(Assigned task):
Transcribe the entries that follow, every word as written, and drop the pictures.

[Stored data]
※

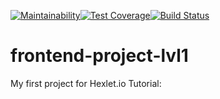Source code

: [![Maintainability](https://api.codeclimate.com/v1/badges/31ebede15941945809df/maintainability)](https://codeclimate.com/github/butkovv/frontend-project-lvl1/maintainability)[![Test Coverage](https://api.codeclimate.com/v1/badges/31ebede15941945809df/test_coverage)](https://codeclimate.com/github/butkovv/frontend-project-lvl1/test_coverage)[![Build Status](https://travis-ci.org/butkovv/frontend-project-lvl1.svg?branch=master)](https://travis-ci.org/butkovv/frontend-project-lvl1)
# frontend-project-lvl1
My first project for Hexlet.io
Tutorial:
<script id="asciicast-265575" src="https://asciinema.org/a/265575.js" async></script>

※

(Problem solution):
Source code

: [![Maintainability](https://api.codeclimate.com/v1/badges/31ebede15941945809df/maintainability)](https://codeclimate.com/github/butkovv/frontend-project-lvl1/maintainability)[![Test Coverage](https://api.codeclimate.com/v1/badges/31ebede15941945809df/test_coverage)](https://codeclimate.com/github/butkovv/frontend-project-lvl1/test_coverage)[![Build Status](https://travis-ci.org/butkovv/frontend-project-lvl1.svg?branch=master)](https://travis-ci.org/butkovv/frontend-project-lvl1)
# frontend-project-lvl1
My first project for Hexlet.io
Tutorial:
<script id="asciicast-265575" src="https://asciinema.org/a/265575.js" async></script>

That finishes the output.